Nata a Recanati nel 1927 – figlia del pittore Lorenzo Gigli che, con la sua famiglia, durante il fascismo, decise di lasciarsi l’Italia alle spalle alla volta dell’Argentina – Adelaida Gigli è stata una artista anticonformista e brillante, divertente e ironica nonostante il suo passato drammatico e doloroso. Affascinante come Jeanne Moreau, piena di spirito come Wislawa Szymborska e appassionata delle sigarette come Ingeborg Bachman, Adelaida alla fine degli anni Quaranta è a Buenos Aires e si tuffa nella vita politica e letteraria della città. Insieme al marito David Viñas e ad altri intellettuali, fonda la rivista Contorno, destinata a diventare un punto di riferimento per l’Argentina degli anni Cinquanta, una esperienza dal basso e politicamente schierata con le classi più indigenti, in contrasto con la ricca e altolocata Sur di Victoria Ocampo. In quegli anni Adelaida ha due figli, Mini e Lorenzo, militanti del gruppo rivoluzionario montoneros. Entrambi ‘desaparecidos’, lei nel 1976, lui nel 1980. Subito dopo il colpo di stato del 1976 e la straziante perdita dei figli, Adelaida è costretta a lasciare l’Argentina per recarsi a Recanati, suo paese natale, dove comincia una nuova vita artistica e personale. Sempre nella città del Leopardi, muore nel 2010, in un ricovero, nel quale trascorre gli ultimi nove anni, in solitudine.
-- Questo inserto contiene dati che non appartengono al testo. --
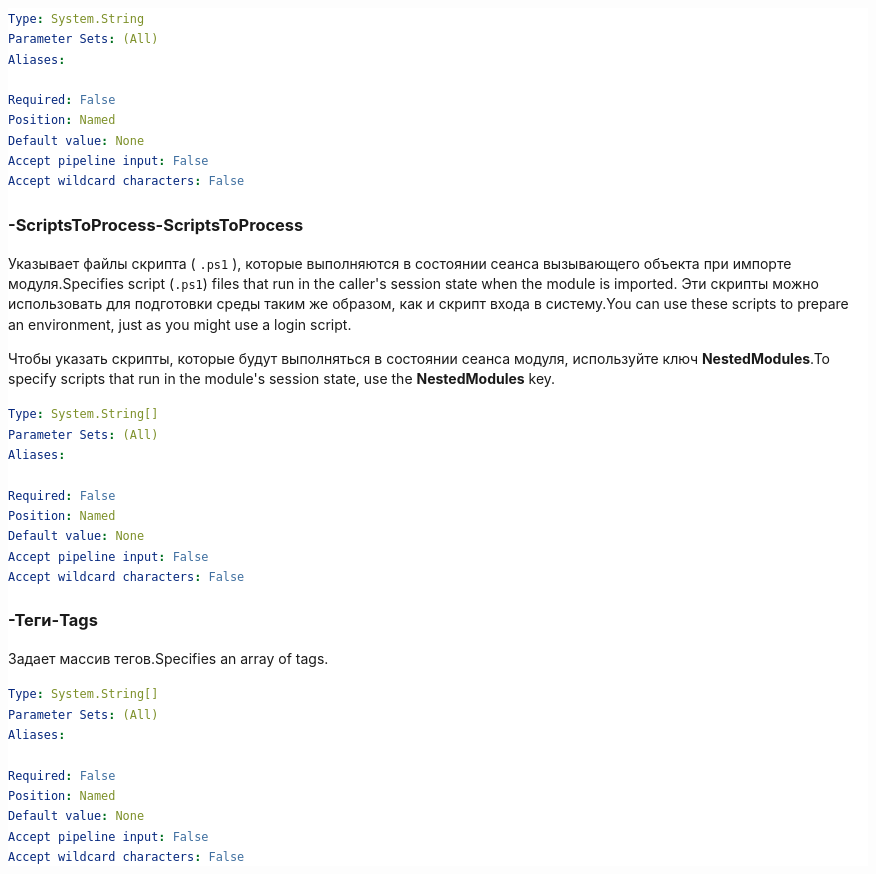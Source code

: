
 ```yaml
Type: System.String
Parameter Sets: (All)
Aliases:

Required: False
Position: Named
Default value: None
Accept pipeline input: False
Accept wildcard characters: False
```

### <span data-ttu-id="c6c2e-253">-ScriptsToProcess</span><span class="sxs-lookup"><span data-stu-id="c6c2e-253">-ScriptsToProcess</span></span>

<span data-ttu-id="c6c2e-254">Указывает файлы скрипта ( `.ps1` ), которые выполняются в состоянии сеанса вызывающего объекта при импорте модуля.</span><span class="sxs-lookup"><span data-stu-id="c6c2e-254">Specifies script (`.ps1`) files that run in the caller's session state when the module is imported.</span></span>
<span data-ttu-id="c6c2e-255">Эти скрипты можно использовать для подготовки среды таким же образом, как и скрипт входа в систему.</span><span class="sxs-lookup"><span data-stu-id="c6c2e-255">You can use these scripts to prepare an environment, just as you might use a login script.</span></span>

<span data-ttu-id="c6c2e-256">Чтобы указать скрипты, которые будут выполняться в состоянии сеанса модуля, используйте ключ **NestedModules**.</span><span class="sxs-lookup"><span data-stu-id="c6c2e-256">To specify scripts that run in the module's session state, use the **NestedModules** key.</span></span>

```yaml
Type: System.String[]
Parameter Sets: (All)
Aliases:

Required: False
Position: Named
Default value: None
Accept pipeline input: False
Accept wildcard characters: False
```

### <span data-ttu-id="c6c2e-257">-Теги</span><span class="sxs-lookup"><span data-stu-id="c6c2e-257">-Tags</span></span>

<span data-ttu-id="c6c2e-258">Задает массив тегов.</span><span class="sxs-lookup"><span data-stu-id="c6c2e-258">Specifies an array of tags.</span></span>

```yaml
Type: System.String[]
Parameter Sets: (All)
Aliases:

Required: False
Position: Named
Default value: None
Accept pipeline input: False
Accept wildcard characters: False
```
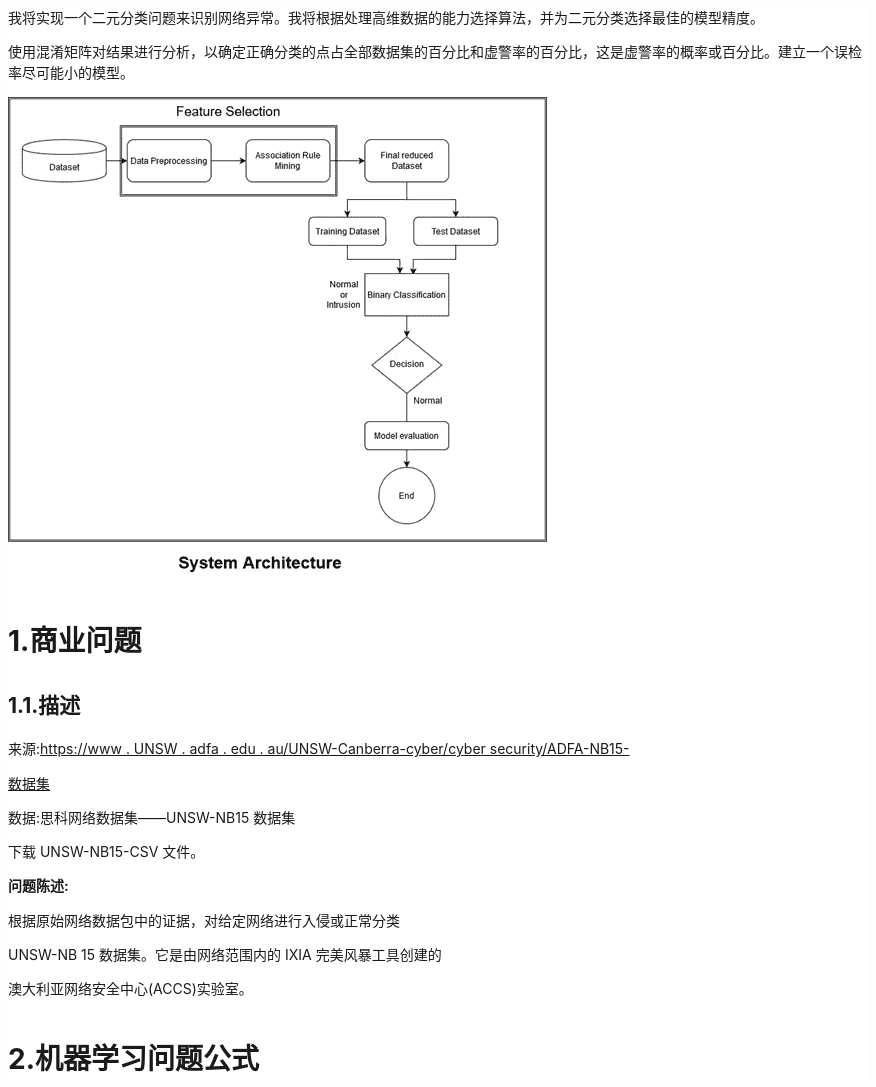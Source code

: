 我将实现一个二元分类问题来识别网络异常。我将根据处理高维数据的能力选择算法，并为二元分类选择最佳的模型精度。

使用混淆矩阵对结果进行分析，以确定正确分类的点占全部数据集的百分比和虚警率的百分比，这是虚警率的概率或百分比。建立一个误检率尽可能小的模型。

![](img/f10964876cce8780d493491483cc729a.png)

# 1.商业问题

## 1.1.描述

来源:[https://www . UNSW . adfa . edu . au/UNSW-Canberra-cyber/cyber security/ADFA-NB15-](https://www.unsw.adfa.edu.au/unsw-canberra-cyber/cybersecurity/ADFA-NB15-Datasets/)

[数据集](https://www.unsw.adfa.edu.au/unsw-canberra-cyber/cybersecurity/ADFA-NB15-Datasets/)

数据:思科网络数据集——UNSW-NB15 数据集

下载 UNSW-NB15-CSV 文件。

**问题陈述:**

根据原始网络数据包中的证据，对给定网络进行入侵或正常分类

UNSW-NB 15 数据集。它是由网络范围内的 IXIA 完美风暴工具创建的

澳大利亚网络安全中心(ACCS)实验室。

# 2.机器学习问题公式

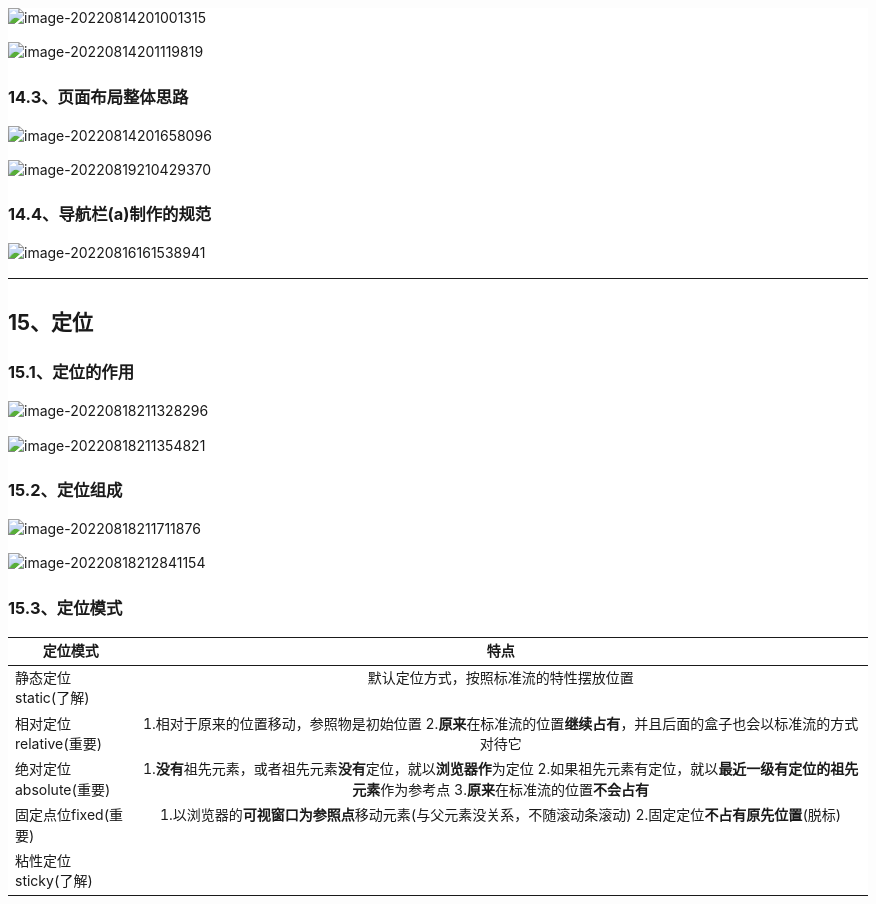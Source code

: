 ![image-20220814201001315]((CSS学习笔记).assets/image-20220814201001315.png)

![image-20220814201119819]((CSS学习笔记).assets/image-20220814201119819.png)



### 14.3、页面布局整体思路

![image-20220814201658096]((CSS学习笔记).assets/image-20220814201658096.png)

![image-20220819210429370]((CSS学习笔记).assets/image-20220819210429370.png)



### 14.4、导航栏(a)制作的规范

![image-20220816161538941]((CSS学习笔记).assets/image-20220816161538941.png)





------



## 15、定位

### 15.1、定位的作用

![image-20220818211328296]((CSS学习笔记).assets/image-20220818211328296.png)

![image-20220818211354821]((CSS学习笔记).assets/image-20220818211354821.png)





### 15.2、定位组成

![image-20220818211711876]((CSS学习笔记).assets/image-20220818211711876.png)

![image-20220818212841154]((CSS学习笔记).assets/image-20220818212841154.png) 



### 15.3、定位模式

| 定位模式               |                             特点                             |
| ---------------------- | :----------------------------------------------------------: |
| 静态定位static(了解)   |            默认定位方式，按照标准流的特性摆放位置            |
| 相对定位relative(重要) | 1.相对于原来的位置移动，参照物是初始位置 2.**原来**在标准流的位置**继续占有**，并且后面的盒子也会以标准流的方式对待它 |
| 绝对定位absolute(重要) | 1.**没有**祖先元素，或者祖先元素**没有**定位，就以**浏览器作**为定位 2.如果祖先元素有定位，就以**最近一级有定位的祖先元素**作为参考点  3.**原来**在标准流的位置**不会占有** |
| 固定点位fixed(重要)    | 1.以浏览器的**可视窗口为参照点**移动元素(与父元素没关系，不随滚动条滚动) 2.固定定位**不占有原先位置**(脱标) |
| 粘性定位sticky(了解)   |                                                              |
Adrián N. Bravi ripercorre con amicizia e grazia le tappe della vita di una donna d’eccezione, che ha potuto conoscere e di cui è stato confidente, e mentre lo fa ci racconta gli anni della dittatura, l’impegno politico dei più giovani, il fermento culturale, la forza della letteratura argentina.

Come si può rimanere al mondo dopo la perdita dei propri figli? Come ha vissuto chi si è salvato scappando dalla persecuzione politica? In questo romanzo biografico l’umanità formidabile di una donna e di una artista emerge e commuove, mentre la scrittura racconta la potenza della memoria, dell’affetto e della resistenza contro ogni tentativo di cancellazione e oblio.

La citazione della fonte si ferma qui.